By S.D.

Chapter 1 – Glad to be Home

The soft sand felt strange under Will's boots after 10 years of wooden decks. As he stumbled from the water onto firm-packed sand, he wondered if he would spend his entire twenty-four hour stay on land stumbling and staggering like Jack Sparrow. He was forced to find his balance quickly, however, when Elizabeth launched herself into his arms. He felt as if his boots had taken root in the ground and would never let him leave this spot.

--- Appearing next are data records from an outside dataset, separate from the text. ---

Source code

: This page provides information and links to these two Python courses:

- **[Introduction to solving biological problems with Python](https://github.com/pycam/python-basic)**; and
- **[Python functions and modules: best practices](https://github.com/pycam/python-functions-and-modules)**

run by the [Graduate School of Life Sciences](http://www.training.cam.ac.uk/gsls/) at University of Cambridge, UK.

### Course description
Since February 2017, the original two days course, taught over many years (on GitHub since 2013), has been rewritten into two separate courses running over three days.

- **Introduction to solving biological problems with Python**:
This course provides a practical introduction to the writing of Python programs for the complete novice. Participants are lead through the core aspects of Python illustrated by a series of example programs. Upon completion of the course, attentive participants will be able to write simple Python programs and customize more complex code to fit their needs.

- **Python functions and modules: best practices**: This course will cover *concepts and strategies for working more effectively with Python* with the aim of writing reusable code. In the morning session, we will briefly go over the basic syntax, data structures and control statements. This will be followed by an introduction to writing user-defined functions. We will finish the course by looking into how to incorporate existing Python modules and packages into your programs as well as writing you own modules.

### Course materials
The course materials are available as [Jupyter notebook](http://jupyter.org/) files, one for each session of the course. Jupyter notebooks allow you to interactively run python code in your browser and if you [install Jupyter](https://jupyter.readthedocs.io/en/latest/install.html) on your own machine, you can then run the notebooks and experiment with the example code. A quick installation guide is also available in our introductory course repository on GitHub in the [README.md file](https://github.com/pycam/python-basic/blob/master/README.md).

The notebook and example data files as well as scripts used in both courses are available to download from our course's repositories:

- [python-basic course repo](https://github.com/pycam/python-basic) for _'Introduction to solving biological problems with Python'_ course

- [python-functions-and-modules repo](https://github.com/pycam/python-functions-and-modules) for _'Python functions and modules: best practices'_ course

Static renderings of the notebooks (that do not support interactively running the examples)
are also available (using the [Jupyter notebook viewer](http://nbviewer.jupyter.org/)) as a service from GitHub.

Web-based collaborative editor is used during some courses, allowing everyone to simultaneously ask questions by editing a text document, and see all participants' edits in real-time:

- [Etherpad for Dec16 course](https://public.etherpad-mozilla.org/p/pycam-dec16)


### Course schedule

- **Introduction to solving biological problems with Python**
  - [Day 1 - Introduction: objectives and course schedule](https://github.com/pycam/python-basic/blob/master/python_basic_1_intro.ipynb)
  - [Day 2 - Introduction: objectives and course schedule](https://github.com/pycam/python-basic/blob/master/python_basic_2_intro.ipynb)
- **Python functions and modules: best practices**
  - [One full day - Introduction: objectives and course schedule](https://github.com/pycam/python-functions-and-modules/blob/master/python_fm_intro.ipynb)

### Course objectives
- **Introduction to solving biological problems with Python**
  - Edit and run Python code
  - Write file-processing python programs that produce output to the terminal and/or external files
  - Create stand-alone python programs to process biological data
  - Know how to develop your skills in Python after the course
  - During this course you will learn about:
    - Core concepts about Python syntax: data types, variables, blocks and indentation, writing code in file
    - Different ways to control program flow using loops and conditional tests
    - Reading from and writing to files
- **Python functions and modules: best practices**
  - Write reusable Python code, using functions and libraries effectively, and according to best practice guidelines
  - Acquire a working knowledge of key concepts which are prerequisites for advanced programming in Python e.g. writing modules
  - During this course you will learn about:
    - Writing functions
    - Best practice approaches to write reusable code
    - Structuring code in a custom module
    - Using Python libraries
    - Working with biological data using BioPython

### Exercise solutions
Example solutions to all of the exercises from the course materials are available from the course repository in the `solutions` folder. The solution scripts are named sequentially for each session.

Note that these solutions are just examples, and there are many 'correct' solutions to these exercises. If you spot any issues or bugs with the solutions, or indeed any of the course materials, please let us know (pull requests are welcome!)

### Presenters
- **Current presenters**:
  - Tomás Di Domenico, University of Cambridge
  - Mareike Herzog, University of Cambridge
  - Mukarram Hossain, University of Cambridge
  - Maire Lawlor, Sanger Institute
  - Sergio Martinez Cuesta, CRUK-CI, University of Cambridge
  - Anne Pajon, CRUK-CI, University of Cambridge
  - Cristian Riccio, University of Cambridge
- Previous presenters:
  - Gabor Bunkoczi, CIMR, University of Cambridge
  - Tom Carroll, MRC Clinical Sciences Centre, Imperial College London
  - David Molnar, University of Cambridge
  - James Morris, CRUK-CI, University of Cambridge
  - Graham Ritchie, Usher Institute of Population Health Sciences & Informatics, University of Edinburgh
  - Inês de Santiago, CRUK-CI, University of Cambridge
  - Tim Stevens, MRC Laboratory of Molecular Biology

He immersed himself in the feeling of Elizabeth in his arms once more, the smell of her hair, the sound of her ragged breathing, the pounding of her heart against his still chest. How long they stood there like that, he had no idea. But eventually, his emotions calmed and he was able to open his eyes. He knew that somewhere on this beach, his son was also waiting for him, and he didn't want the boy to feel left out. Will pulled back slightly from Elizabeth, and raised his head to peer around. Sure enough, William was squatted down a few yards away, drawing in the wet sand, waiting for his parents to finish their amorous reunion.

Elizabeth realized that Will's attention had drifted from her to their son. She smiled nervously, hoping this meeting would as easy and fulfilling as possible for her two Williams.

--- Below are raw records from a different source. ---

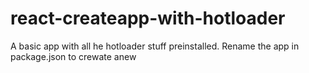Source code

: # react-createapp-with-hotloader

A basic app with all he hotloader stuff preinstalled. Rename the app in package.json to crewate anew
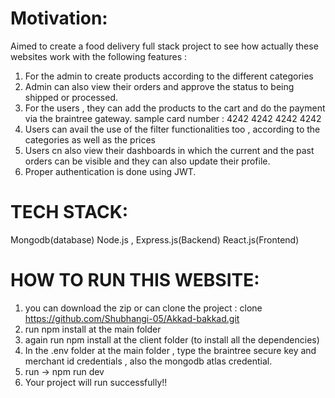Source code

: # Motivation:
Aimed to create a food delivery full stack project to see how actually these websites work with the following features :
1. For the admin to create products according to the different categories
2. Admin can also view their orders and approve the status to being shipped or processed.
3. For the users , they can add the products to the cart and do the payment via the braintree gateway. sample card number : 4242 4242 4242 4242
4. Users can avail the use of the filter functionalities too , according to the categories as well as the prices
5. Users cn also view their dashboards in which the current and the past orders can be visible and they can also update their profile.
6. Proper authentication is done using JWT.

# TECH STACK:
Mongodb(database)
Node.js , Express.js(Backend)
React.js(Frontend)

# HOW TO RUN THIS WEBSITE:

1. you can download the zip or can clone the project : clone https://github.com/Shubhangi-05/Akkad-bakkad.git
2. run npm install at the main folder
3. again run npm install at the client folder (to install all the dependencies)
4. In the .env folder at the main folder , type the braintree secure key and merchant id credentials , also the mongodb atlas credential.
5. run -> npm run dev
6. Your project will run successfully!!
   
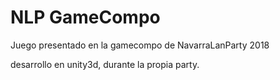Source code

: # NLP GameCompo
Juego presentado en la gamecompo de NavarraLanParty 2018

desarrollo en unity3d, durante la propia party.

William sensed his parents' gaze and lifted his head from his drawing. He wiped his sandy fingers on his trousers and stood up, looking hesitantly from his parents to the sand.

Will walked toward his son, one arm still wrapped tightly around Elizabeth's waist. He looked down at what William had drawn. It wasn't a picture at all, but words, written in clear print in the smooth sand. "Welcome home."

"Is that for me?" Will asked, his throat tight with emotion.

William nodded.

"Well, I certainly appreciate it. I'm glad to be home." Will extended his unoccupied hand toward his son, hoping beyond hope that the boy would accept it. William stepped carefully around the words in the sand and took his father's hand. Together, the three Turners made their way from the beach to their home.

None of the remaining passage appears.